I remember reading somewhere that the Romans used logs laid as corduroy for the base of their roads when they had to traverse boggy areas. I wonder if some of the bog oak dates from that period? It could explain differences in colour.


----------



## Castanea (13 Apr 2015)

I've finally got around to finishing a bog-oak bowl without any disasters! Working around the splits and soft areas I was pleased to find a piece of solid wood which I could get a 20mm deep 150mm diameter bowl out of. The smell whilst cutting is very different from the green wood I'm more used to. It smells like a warm bog and the shavings look much darker than the finished bowl (like grated bournville!) and contrasted nicely with the birch shavings on the floor from the turning I did yesterday. 

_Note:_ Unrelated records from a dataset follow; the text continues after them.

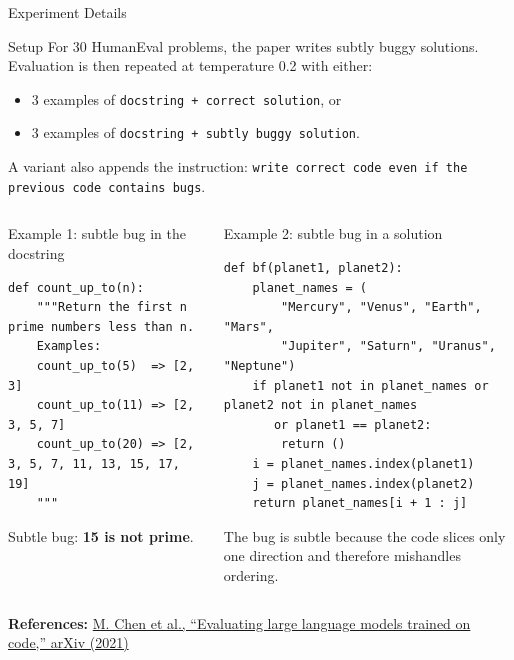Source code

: \documentclass[aspectratio=43,9pt]{beamer}
\newcommand{\srclink}[2]{\href{#2}{\textcolor{black!68}{#1}}}
\newcommand{\refline}[2][References]{%
  \vfill
  {\raggedright\fontsize{5.1}{5.5}\selectfont\color{black!68}\textbf{#1:} #2\par}%
}
\newcommand{\srcChen}{\srclink{M. Chen et al., ``Evaluating large language models trained on code,'' arXiv (2021)}{https://arxiv.org/abs/2107.03374}}
\begin{document}
\begin{frame}[fragile]{Experiment Details}
\tiny
\begin{block}{Setup}
For 30 HumanEval problems, the paper writes subtly buggy solutions. Evaluation is then repeated at temperature 0.2 with either:
\begin{itemize}
  \item 3 examples of \texttt{docstring + correct solution}, or
  \item 3 examples of \texttt{docstring + subtly buggy solution}.
\end{itemize}
A variant also appends the instruction: \texttt{write correct code even if the previous code contains bugs}.
\end{block}

\begin{columns}[T,totalwidth=\textwidth]
\begin{block}{Example 1: subtle bug in the docstring}
\begin{lstlisting}
def count_up_to(n):
    """Return the first n prime numbers less than n.
    Examples:
    count_up_to(5)  => [2, 3]
    count_up_to(11) => [2, 3, 5, 7]
    count_up_to(20) => [2, 3, 5, 7, 11, 13, 15, 17, 19]
    """
\end{lstlisting}
Subtle bug: \textbf{15 is not prime}.
\end{block}

\begin{block}{Example 2: subtle bug in a solution}
\begin{lstlisting}
def bf(planet1, planet2):
    planet_names = (
        "Mercury", "Venus", "Earth", "Mars",
        "Jupiter", "Saturn", "Uranus", "Neptune")
    if planet1 not in planet_names or planet2 not in planet_names
       or planet1 == planet2:
        return ()
    i = planet_names.index(planet1)
    j = planet_names.index(planet2)
    return planet_names[i + 1 : j]
\end{lstlisting}
The bug is subtle because the code slices only one direction and therefore mishandles ordering.
\end{block}
\end{columns}

\refline{\srcChen}
\end{frame}
\end{document}
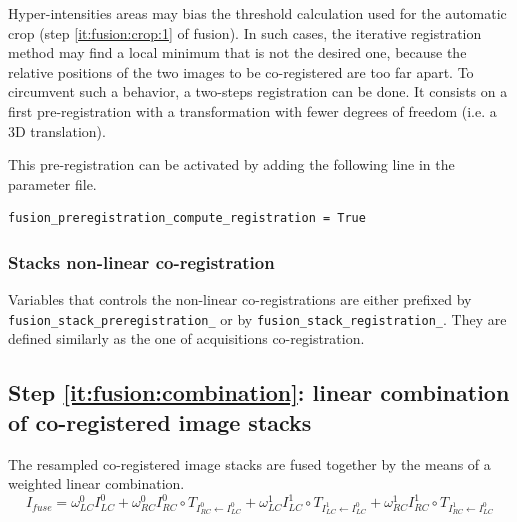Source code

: Hyper-intensities areas may bias the threshold calculation used for the automatic crop (step \ref{it:fusion:crop:1} of fusion). In such cases, the iterative registration method may find a local minimum that is not the desired one, because the relative positions of the two images to be co-registered are too far apart. To circumvent such a behavior, a two-steps registration can be done. It consists on a first pre-registration with a transformation with fewer degrees of freedom (i.e. a 3D translation). 

This pre-registration can be activated by adding the following line in the parameter file.
\begin{verbatim}
fusion_preregistration_compute_registration = True
\end{verbatim}

\subsubsection{Stacks non-linear co-registration}
\label{sec:cli:fuse:stack:registration}
Variables that controls the non-linear co-registrations are either prefixed by \texttt{fusion\_stack\_preregistration\_} or by \texttt{fusion\_stack\_registration\_}. They are defined similarly as the one of acquisitions co-registration. 






\subsection{Step \ref{it:fusion:combination}: linear combination of co-registered image stacks}
\label{sec:cli:fuse:stack:fusion}

The resampled co-registered image stacks are fused together by the means of a weighted linear combination.
\begin{displaymath}
I_{fuse} =
\omega^{0}_{LC} I^{0}_{LC}
+ \omega^{0}_{RC} I^{0}_{RC} \circ T_{I^{0}_{RC} \leftarrow I^{0}_{LC}}
+ \omega^{1}_{LC} I^{1}_{LC} \circ T_{I^{1}_{LC} \leftarrow I^{0}_{LC}}
+ \omega^{1}_{RC} I^{1}_{RC} \circ T_{I^{1}_{RC} \leftarrow I^{0}_{LC}}
\end{displaymath}



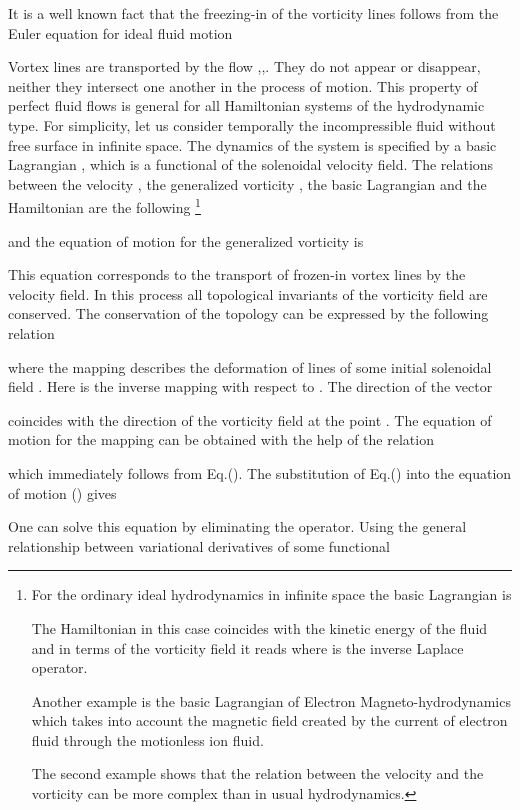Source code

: It is a well known fact that the freezing-in of the vorticity lines 
follows from the Euler equation for ideal fluid motion

Vortex lines are transported by the flow ,,. 
They do not appear or disappear, 
neither they intersect one another in the process of motion.
This property of perfect fluid flows is general for all Hamiltonian systems of 
the hydrodynamic type.
For simplicity, let us consider temporally the incompressible fluid without 
free surface in infinite space. The dynamics of the system is specified
by a basic Lagrangian , which is a functional of the solenoidal velocity
field. The relations between the velocity ,
the generalized vorticity , the basic Lagrangian  and
the Hamiltonian  are the following \footnote{
For the ordinary ideal hydrodynamics in infinite space the basic Lagrangian is

The Hamiltonian in this case coincides 
with the kinetic energy of the fluid and in terms of the vorticity field it reads
where  is the inverse Laplace operator.

Another example is the basic Lagrangian of Electron Magneto-hydrodynamics
which takes into account the magnetic field created by the current of electron 
fluid through the motionless ion fluid.



The second example shows that the relation between the velocity and the
vorticity can be more complex than in usual hydrodynamics.
}



and the equation of motion for the generalized vorticity is

This equation corresponds to the transport of frozen-in vortex lines by the 
velocity field. In this process all topological invariants  
of the vorticity field are conserved. 
The conservation of the topology can be expressed by 
the following relation 

where the mapping  describes the deformation of lines of
some initial solenoidal field . Here
 is the inverse mapping with respect to
. 
The direction of the vector 

coincides with the direction of the vorticity field at the point 
. The equation of motion for the mapping 
 can be obtained with the help of the relation

which immediately follows from Eq.(). 
The substitution of Eq.()
into the equation of motion () gives 

One can solve this equation by eliminating the  operator.
Using the general relationship between variational derivatives 
of some functional 

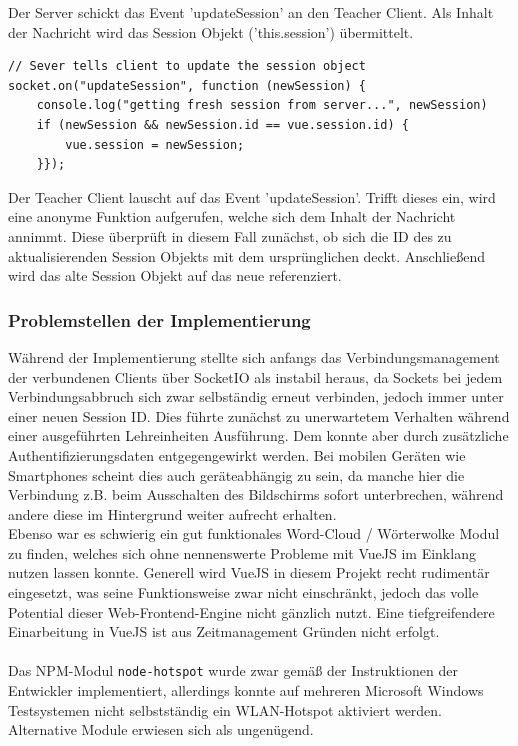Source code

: \footnotesize
Der Server schickt das Event 'updateSession' an den Teacher Client.
Als Inhalt der Nachricht wird das Session Objekt ('this.session') übermittelt.
\begin{lstlisting}[caption=Client Socket Event Listener]
// Sever tells client to update the session object
socket.on("updateSession", function (newSession) {
	console.log("getting fresh session from server...", newSession)
	if (newSession && newSession.id == vue.session.id) {
		vue.session = newSession;
	}});
\end{lstlisting}
\footnotesize
Der Teacher Client lauscht auf das Event 'updateSession'. Trifft dieses ein,
wird eine anonyme Funktion aufgerufen, welche sich dem Inhalt der Nachricht annimmt.
Diese überprüft in diesem Fall zunächst, ob sich die ID des zu aktualisierenden Session Objekts
mit dem ursprünglichen deckt. Anschließend wird das alte Session Objekt auf das neue referenziert. 

\normalsize 
 
\subsubsection{Problemstellen der Implementierung}\label{sec:probsserver}
Während der Implementierung stellte sich anfangs das Verbindungsmanagement der verbundenen Clients über SocketIO als instabil heraus, da Sockets bei jedem Verbindungsabbruch sich zwar selbständig erneut verbinden, jedoch immer unter einer neuen Session ID. Dies führte zunächst zu unerwartetem Verhalten während einer ausgeführten Lehreinheiten Ausführung. Dem konnte aber durch zusätzliche Authentifizierungsdaten entgegengewirkt werden. Bei mobilen Geräten wie Smartphones scheint dies auch geräteabhängig zu sein, da manche hier die Verbindung z.B. beim Ausschalten des Bildschirms sofort unterbrechen, während andere diese im Hintergrund weiter aufrecht erhalten. \\ Ebenso war es schwierig ein gut funktionales Word-Cloud / Wörterwolke Modul zu finden, welches sich ohne nennenswerte Probleme mit VueJS im Einklang nutzen lassen konnte. Generell wird VueJS in diesem Projekt recht rudimentär eingesetzt, was seine Funktionsweise zwar nicht einschränkt, jedoch das volle Potential dieser Web-Frontend-Engine nicht gänzlich nutzt. Eine tiefgreifendere Einarbeitung in VueJS ist aus Zeitmanagement Gründen nicht erfolgt. \\ \\ Das NPM-Modul \texttt{node-hotspot} wurde zwar gemäß der Instruktionen der Entwickler implementiert, allerdings konnte auf mehreren Microsoft Windows Testsystemen nicht selbstständig ein WLAN-Hotspot aktiviert werden. Alternative Module erwiesen sich als ungenügend. 
 
 
 
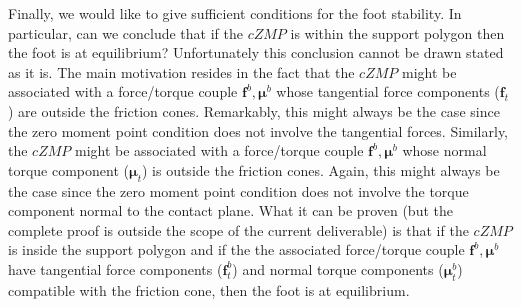 \documentclass[12pt,a4paper,twoside]{article}
\begin{document}
Finally, we would like to give sufficient conditions for the foot stability. In particular, can we conclude that if the $cZMP$ is within the support polygon then the foot is at equilibrium? Unfortunately this conclusion cannot be drawn stated as it is. The main motivation resides in the fact that the $cZMP$ might be associated with a force/torque couple $\boldsymbol f^b, \boldsymbol\mu^b$ whose tangential force components ($\boldsymbol f_t$) are outside the friction cones. Remarkably, this might always be the case since the zero moment point condition does not involve the tangential forces. Similarly,  the $cZMP$ might be associated with a force/torque couple $\boldsymbol f^b, \boldsymbol\mu^b$ whose normal torque component ($\boldsymbol \mu_t$) is outside the friction cones. Again, this might always be the case since the zero moment point condition does not involve the torque component normal to the contact plane. What it can be proven (but the complete proof is outside the scope of the current deliverable) is that if the $cZMP$ is inside the support polygon and if the the associated force/torque couple $\boldsymbol f^b, \boldsymbol\mu^b$ have tangential force components ($\boldsymbol f^b_t$) and normal torque components ($\boldsymbol \mu^b_t$) compatible with the friction cone, then the foot is at equilibrium.
\end{document}
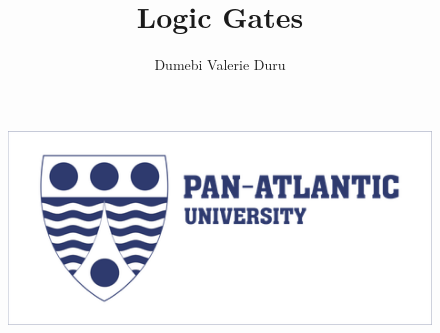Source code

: \documentclass{article}
\begin{document}
	\begin{titlepage}
			\title{\huge{Logic Gates}}
		\author{Dumebi Valerie Duru}
		\maketitle
		\begin{figure}[t!]
			\centering
			\includegraphics[width=0.9\linewidth]{pictures/pau logo.png}
		\end{figure}
	\end{titlepage}
	
	
		
		\tableofcontents
		
		\newpage
\end{document}
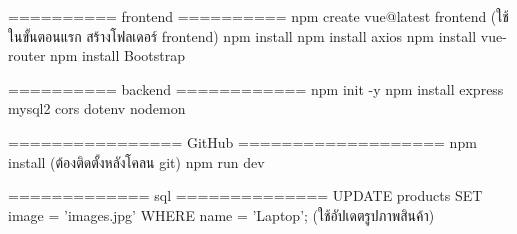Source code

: ========== frontend ==========
npm create vue@latest frontend (ใช้ในขั้นตอนแรก สร้างโฟลเดอร์ frontend)
npm install 
npm install axios
npm install vue-router
npm install Bootstrap

========== backend ============
npm init -y
npm install express mysql2 cors dotenv nodemon


================ GitHub ===================
npm install (ต้องติดตั้งหลังโคลน git)
npm run dev


============= sql ==============
UPDATE products SET image = 'images.jpg' WHERE name = 'Laptop'; (ใช้อัปเดตรูปภาพสินค้า)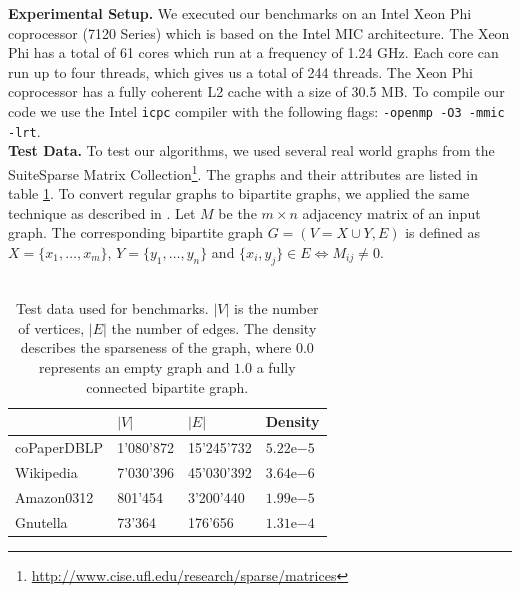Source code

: \documentclass[letterpaper]{article}
\newcommand{\mypar}[1]{{\bf #1.}}
\begin{document}
\mypar{Experimental Setup} 
We executed our benchmarks on an Intel Xeon Phi coprocessor (7120 Series) which is based on the Intel MIC architecture. The Xeon Phi has a total of 61 cores which run at a frequency of 1.24 GHz. Each core can run up to four threads, which gives us a total of 244 threads. The Xeon Phi coprocessor has a fully coherent L2 cache with a size of 30.5 MB. To compile our code we use the Intel \texttt{icpc} compiler with the following flags: \texttt{-openmp -O3 -mmic -lrt}.\\


\mypar{Test Data}
To test our algorithms, we used several real world graphs from the SuiteSparse Matrix Collection\footnote{\url{http://www.cise.ufl.edu/research/sparse/matrices}}.
The graphs and their attributes are listed in table \ref{table:testdata}. 
To convert regular graphs to bipartite graphs, we applied the same technique as described in \cite{Azad:2015}. 
Let $M$ be the $m \times n$ adjacency matrix of an input graph. 
The corresponding bipartite graph $G = (V = X \cup Y, E)$ is defined as $X = \{x_1, \dots, x_m\}$, $Y = \{y_1, \dots, y_n\}$ and $\{x_i, y_j\} \in E \iff M_{ij} \neq 0$.\\


\\
\begin{table}
\centering
\begin{tabular}{ |l|l|l|l| }
\hline
 & $\lvert V \rvert$ & $\lvert E \rvert$ & Density \\ \hline
coPaperDBLP & 1'080'872 & 15'245'732 & $5.22\mathrm{e}{-5}$ \\ \hline
Wikipedia & 7'030'396 & 45'030'392 & $3.64\mathrm{e}{-6}$ \\ \hline
Amazon0312 & 801'454 & 3'200'440 & $1.99\mathrm{e}{-5}$ \\ \hline
Gnutella & 73'364 & 176'656 & $1.31\mathrm{e}{-4}$ \\ \hline
\end{tabular}
\caption{Test data used for benchmarks. $\lvert V \rvert$ is the number of vertices, $\lvert E \rvert$ the number of edges. The density describes the sparseness of the graph, where $0.0$ represents an empty graph and $1.0$ a fully connected bipartite graph.}
\label{table:testdata}
\end{table}
\end{document}
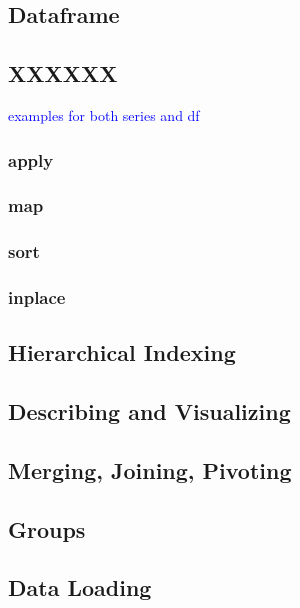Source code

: \textcolor{blue}{}
\textcolor{blue}{}


\subsection{Dataframe}

\subsection{XXXXXX}

\textcolor{blue}{examples for both series and df}

\subsubsection{apply}



\subsubsection{map}



\subsubsection{sort}



\subsubsection{inplace}



\subsection{Hierarchical Indexing}

\subsection{Describing and Visualizing}

\subsection{Merging, Joining, Pivoting}

\subsection{Groups}

\subsection{Data Loading}

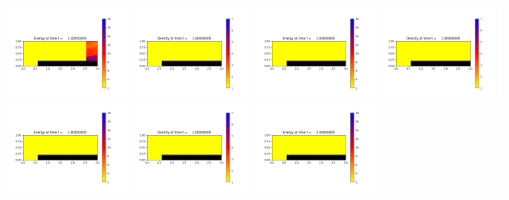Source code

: \documentclass[11pt]{article}
\begin{document}
\includegraphics[width=0.2375\textwidth]{frame0007fig2.png}
\vskip 10pt 
\includegraphics[width=0.2375\textwidth]{frame0008fig0.png}
\includegraphics[width=0.2375\textwidth]{frame0008fig2.png}
\includegraphics[width=0.2375\textwidth]{frame0009fig0.png}
\includegraphics[width=0.2375\textwidth]{frame0009fig2.png}
\vskip 10pt 
\includegraphics[width=0.2375\textwidth]{frame0010fig0.png}
\includegraphics[width=0.2375\textwidth]{frame0010fig2.png}
\end{document}
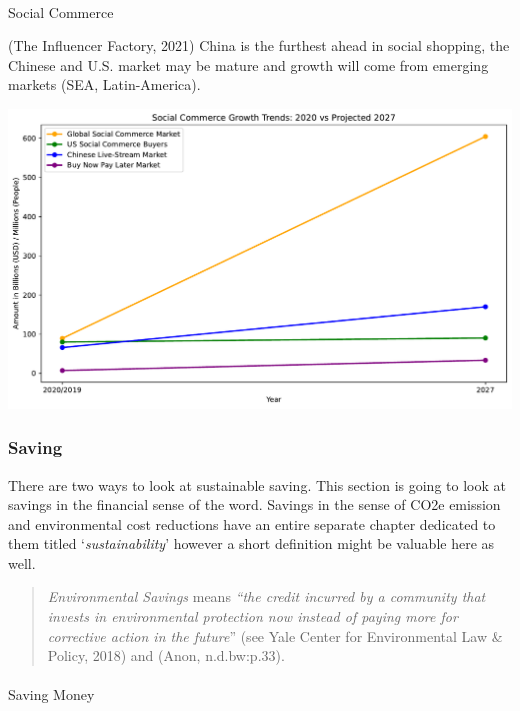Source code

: \documentclass[
  letterpaper,
  DIV=11,
  numbers=noendperiod]{scrartcl}
\makeatletter
\let\oldparagraph\paragraph
\renewcommand{\paragraph}{
    \@ifstar
      \xxxParagraphStar
      \xxxParagraphNoStar
  }
\newcommand{\xxxParagraphStar}[1]{\oldparagraph*{#1}\mbox{}}
\newcommand{\xxxParagraphNoStar}[1]{\oldparagraph{#1}\mbox{}}
\makeatother
\begin{document}
\paragraph{Social Commerce}\label{social-commerce}

(The Influencer Factory, 2021) China is the furthest ahead in social
shopping, the Chinese and U.S. market may be mature and growth will come
from emerging markets (SEA, Latin-America).

\includegraphics{_thesis_files/figure-pdf/cell-33-output-1.pdf}

\subsubsection{Saving}\label{saving}

There are two ways to look at sustainable saving. This section is going
to look at savings in the financial sense of the word. Savings in the
sense of CO2e emission and environmental cost reductions have an entire
separate chapter dedicated to them titled `\emph{sustainability}'
however a short definition might be valuable here as well.

\begin{quote}
\emph{Environmental Savings} means \emph{``the credit incurred by a
community that invests in environmental protection now instead of paying
more for corrective action in the future}'' (see Yale Center for
Environmental Law \& Policy, 2018) and (Anon, n.d.bw:p.33).
\end{quote}

\paragraph{Saving Money}\label{saving-money}
\end{document}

I'm afraid the nice wax finish is reflecting the light something rotten. The only way I could avoid the reflections was to photograph it in the dark and the results were even worse 

My garage was broken into over the weekend and the b'stards had away with my bike. Thankfully they decided not to take the four or five hundredweight of bog oak sitting in there. Phew - thank heaven for small mercies!

If anyone on the forum knows a way to get carbon dating on the cheap I'd love to know the age of this wood. The going rate seems to be three or four hundred pounds per sample which is more than I'm prepared (or able) to pay just for curiosity 

Cheers

Ian


----------



## Castanea (29 Apr 2015)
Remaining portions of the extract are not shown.